VMware has cut in half the price of a virtualization software package geared toward small and midsize businesses, and changed the way it prices management products to let customers avoid unnecessary charges.
Rivals Microsoft and Citrix have improved their standing in the virtualization market in part by criticizing VMware for the cost of its software, while VMware has claimed that its product’s greater ROI justifies a higher cost.
However, VMware has occasionally lowered the price of its lower-end products, and is making another such move Tuesday, the same week Microsoft hosts its Worldwide Partner Conference. VSphere Essentials, an entry-level virtualization platform, will now cost $495 for six CPUs, or $83 per processor, down from $995 for six CPUs. VMware is also changing the pricing model of its management products to charge once for every virtual machine, rather than once for every processor.

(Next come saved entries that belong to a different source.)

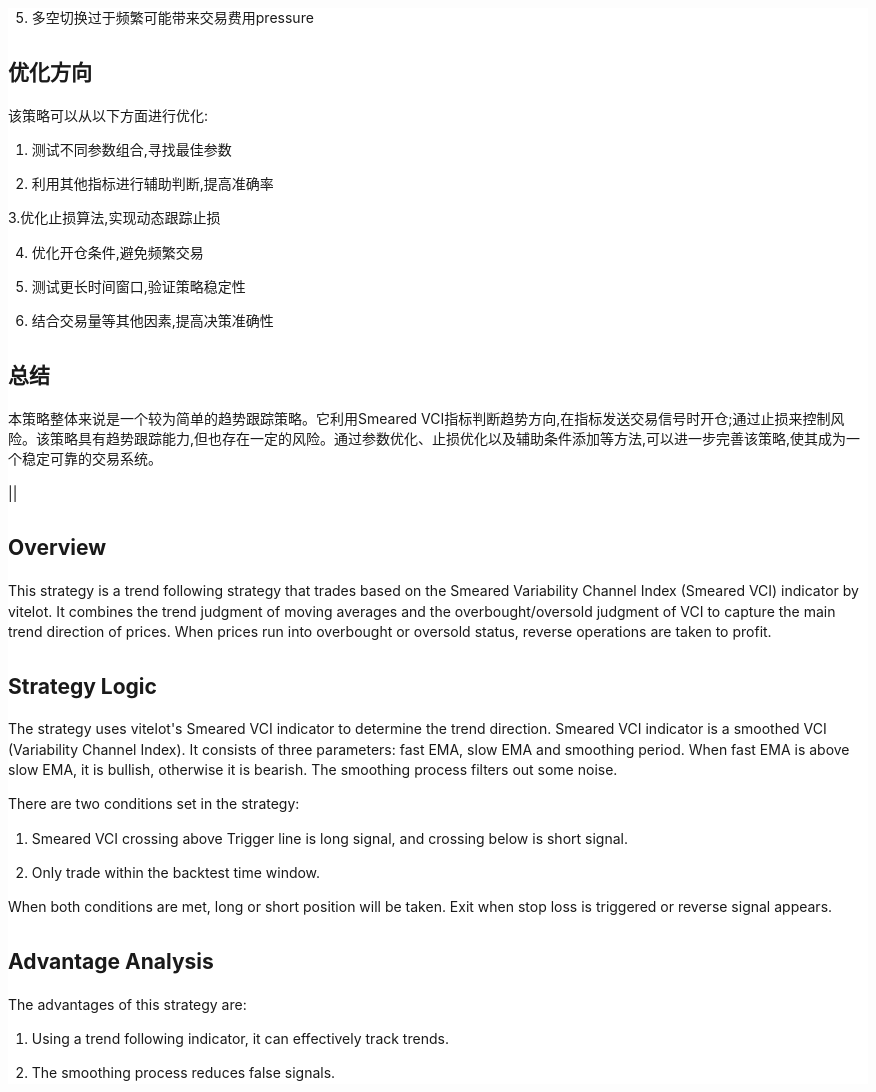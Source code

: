 5. 多空切换过于频繁可能带来交易费用pressure

## 优化方向

该策略可以从以下方面进行优化:

1. 测试不同参数组合,寻找最佳参数

2. 利用其他指标进行辅助判断,提高准确率 

3.优化止损算法,实现动态跟踪止损

4. 优化开仓条件,避免频繁交易

5. 测试更长时间窗口,验证策略稳定性

6. 结合交易量等其他因素,提高决策准确性

## 总结

本策略整体来说是一个较为简单的趋势跟踪策略。它利用Smeared VCI指标判断趋势方向,在指标发送交易信号时开仓;通过止损来控制风险。该策略具有趋势跟踪能力,但也存在一定的风险。通过参数优化、止损优化以及辅助条件添加等方法,可以进一步完善该策略,使其成为一个稳定可靠的交易系统。

||


## Overview

This strategy is a trend following strategy that trades based on the Smeared Variability Channel Index (Smeared VCI) indicator by vitelot. It combines the trend judgment of moving averages and the overbought/oversold judgment of VCI to capture the main trend direction of prices. When prices run into overbought or oversold status, reverse operations are taken to profit.

## Strategy Logic

The strategy uses vitelot's Smeared VCI indicator to determine the trend direction. Smeared VCI indicator is a smoothed VCI (Variability Channel Index). It consists of three parameters: fast EMA, slow EMA and smoothing period. When fast EMA is above slow EMA, it is bullish, otherwise it is bearish. The smoothing process filters out some noise.

There are two conditions set in the strategy:

1. Smeared VCI crossing above Trigger line is long signal, and crossing below is short signal.

2. Only trade within the backtest time window. 

When both conditions are met, long or short position will be taken. Exit when stop loss is triggered or reverse signal appears.

## Advantage Analysis

The advantages of this strategy are:

1. Using a trend following indicator, it can effectively track trends.

2. The smoothing process reduces false signals.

The pricing changes coincide with VMware’s unveiling version 4.1 of its vSphere platform, saying it will enable the building of bigger, faster cloud networks than the previous generation.

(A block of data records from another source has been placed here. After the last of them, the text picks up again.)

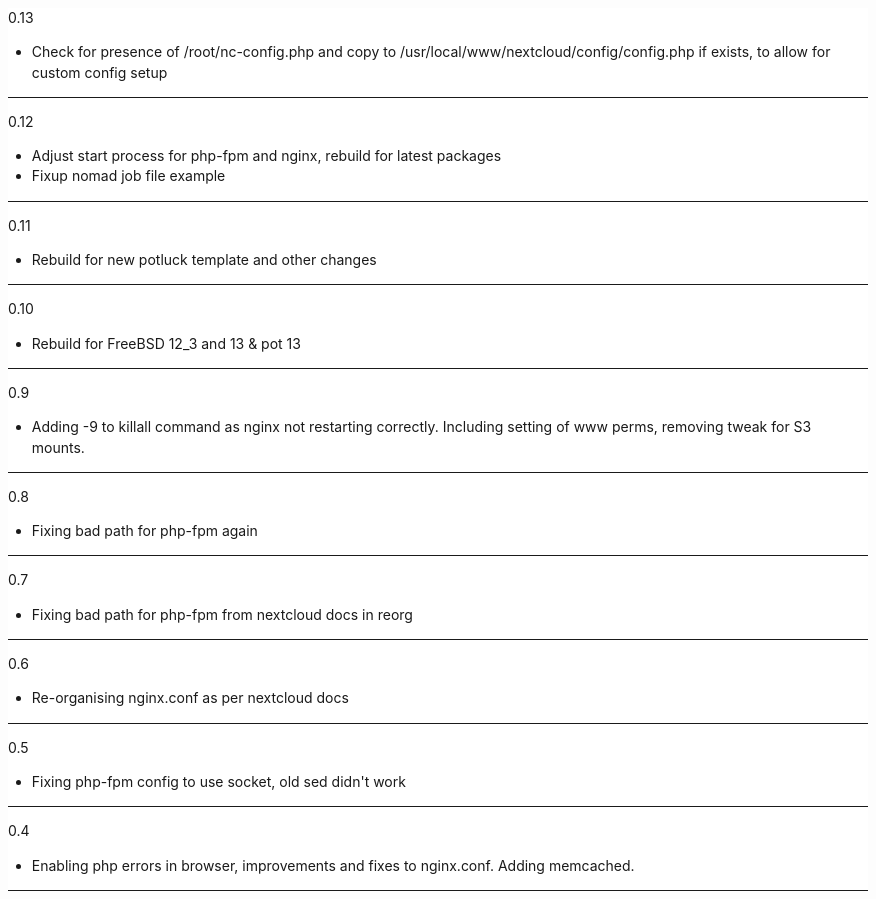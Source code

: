 
0.13

* Check for presence of /root/nc-config.php and copy to /usr/local/www/nextcloud/config/config.php if exists, to allow for custom config setup

---

0.12

* Adjust start process for php-fpm and nginx, rebuild for latest packages
* Fixup nomad job file example

---

0.11

* Rebuild for new potluck template and other changes

---

0.10

* Rebuild for FreeBSD 12_3 and 13 & pot 13

---

0.9

* Adding -9 to killall command as nginx not restarting correctly. Including setting of www perms, removing tweak for S3 mounts.

---

0.8

* Fixing bad path for php-fpm again

---

0.7

* Fixing bad path for php-fpm from nextcloud docs in reorg

---

0.6

* Re-organising nginx.conf as per nextcloud docs

---

0.5

* Fixing php-fpm config to use socket, old sed didn't work

---

0.4

* Enabling php errors in browser, improvements and fixes to nginx.conf. Adding memcached.

---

“The question is what took them so long [to lower prices],” says Information Technology Intelligence Corp (ITIC) analyst Laura DiDio. “The answer is they could afford to wait because they had such a big lead on everyone else in the marketplace. They were able to charge a premium, and the users weren’t grousing about it too much.”

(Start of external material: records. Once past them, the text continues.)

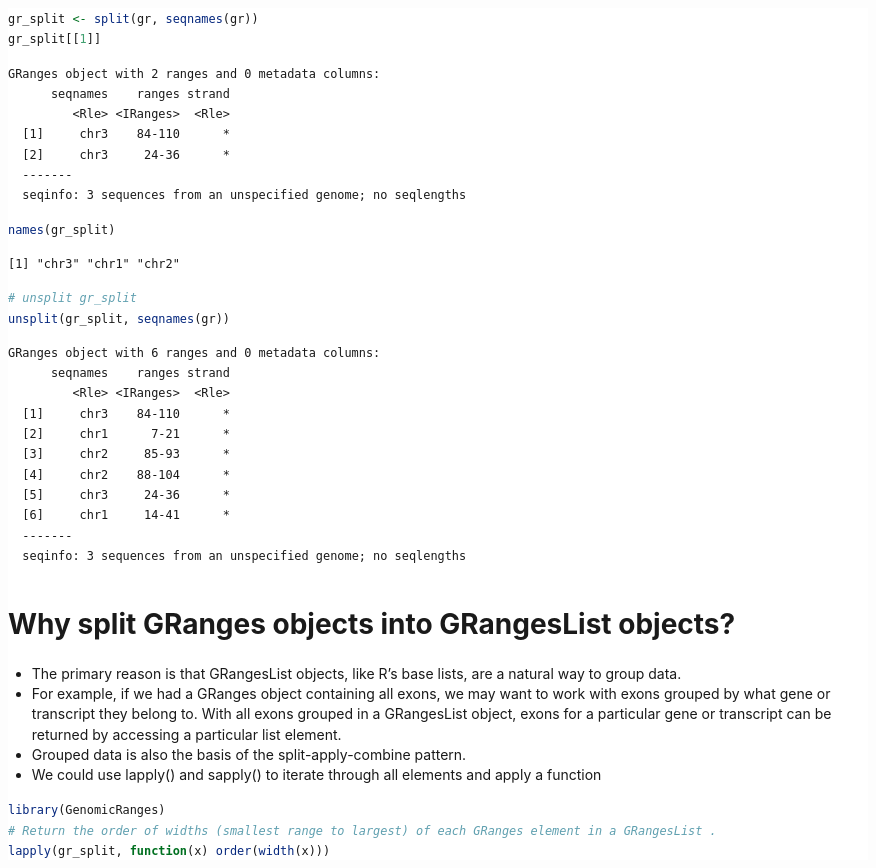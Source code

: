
 ```r
gr_split <- split(gr, seqnames(gr))
gr_split[[1]]
```

```
GRanges object with 2 ranges and 0 metadata columns:
      seqnames    ranges strand
         <Rle> <IRanges>  <Rle>
  [1]     chr3    84-110      *
  [2]     chr3     24-36      *
  -------
  seqinfo: 3 sequences from an unspecified genome; no seqlengths
```

```r
names(gr_split)
```

```
[1] "chr3" "chr1" "chr2"
```

```r
# unsplit gr_split
unsplit(gr_split, seqnames(gr))
```

```
GRanges object with 6 ranges and 0 metadata columns:
      seqnames    ranges strand
         <Rle> <IRanges>  <Rle>
  [1]     chr3    84-110      *
  [2]     chr1      7-21      *
  [3]     chr2     85-93      *
  [4]     chr2    88-104      *
  [5]     chr3     24-36      *
  [6]     chr1     14-41      *
  -------
  seqinfo: 3 sequences from an unspecified genome; no seqlengths
```

Why split GRanges objects into GRangesList objects?
========================================================
 - The primary reason is that GRangesList objects, like R’s base lists, are a natural way to group data.
 - For example, if we had a GRanges object containing all exons, we may want to work with exons grouped by what gene or transcript they belong to. With all exons grouped in a GRangesList object, exons for a particular gene or transcript can be returned by accessing a particular list element.
 - Grouped data is also the basis of the split-apply-combine pattern.
 - We could use lapply() and sapply() to iterate through all elements and apply a function


```r
library(GenomicRanges)
# Return the order of widths (smallest range to largest) of each GRanges element in a GRangesList .
lapply(gr_split, function(x) order(width(x)))
```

VMware is still betting that its biggest customers won’t mind, as it has left the price of its most expensive products untouched.
Two years ago, VMware made one of its biggest pricing changes by offering the ESXi hypervisor for free, in recognition of the fact that virtualization is becoming a commodity and virtualization management is what really provides value to customers.
This week’s price drop of $995 to $495 for vSphere Essentials was precipitated by a promotion VMware has been running for the past several months. VSphere Essentials includes the hypervisor and tools such as storage thin provisioning, but not advanced features such as live migration.
“We had been test driving that price as a promotion over the past four months and we saw pretty pleasing results,” says Bogomil Balkansky, VMware’s vice president of product marketing. “It turns out that $500 is kind of this magic number where it’s below the procurement process threshold, and a majority of administrators or data center managers can just buy a tool … and not have to deal with long procurement cycles. The volume increase we have seen has been very significant, so we decided to make that promotion price permanent.”
Separately, VMware’s move to per-VM pricing for management products, such as Site Recovery Manager and AppSpeed, is in response to customer demand, Balkansky says. In the case of disaster recovery, customers were asking why they had to pay to protect every VM on a processor when only certain VMs were considered critical.